* **Work to complete**
Your answer should be a single number: the count of lines in the material below that hold "stops".

* **Provided data**
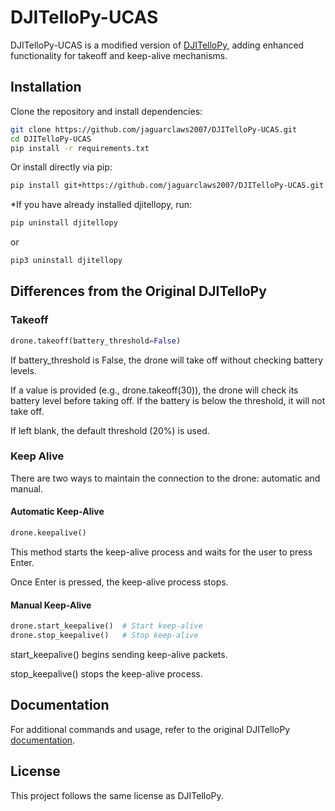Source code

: # DJITelloPy-UCAS  

DJITelloPy-UCAS is a modified version of [DJITelloPy](https://github.com/damiafuentes/DJITelloPy), adding enhanced functionality for takeoff and keep-alive mechanisms.  

## Installation  

Clone the repository and install dependencies:
```sh
git clone https://github.com/jaguarclaws2007/DJITelloPy-UCAS.git
cd DJITelloPy-UCAS
pip install -r requirements.txt
```

Or install directly via pip:
```sh
pip install git+https://github.com/jaguarclaws2007/DJITelloPy-UCAS.git
```

*If you have already installed djitellopy, run:
```sh
pip uninstall djitellopy
```
or
```sh
pip3 uninstall djitellopy
```

## Differences from the Original DJITelloPy

### Takeoff
```python
drone.takeoff(battery_threshold=False)
```

If battery_threshold is False, the drone will take off without checking battery levels.

If a value is provided (e.g., drone.takeoff(30)), the drone will check its battery level before taking off. If the battery is below the threshold, it will not take off.

If left blank, the default threshold (20%) is used.


### Keep Alive

There are two ways to maintain the connection to the drone: automatic and manual.

#### Automatic Keep-Alive
```python
drone.keepalive()
```

This method starts the keep-alive process and waits for the user to press Enter.

Once Enter is pressed, the keep-alive process stops.


#### Manual Keep-Alive

```python
drone.start_keepalive()  # Start keep-alive
drone.stop_keepalive()   # Stop keep-alive
```

start_keepalive() begins sending keep-alive packets.

stop_keepalive() stops the keep-alive process.


## Documentation

For additional commands and usage, refer to the original DJITelloPy [documentation](https://djitellopy.readthedocs.io/en/latest/tello).

## License

This project follows the same license as DJITelloPy.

* **Exercise output**
2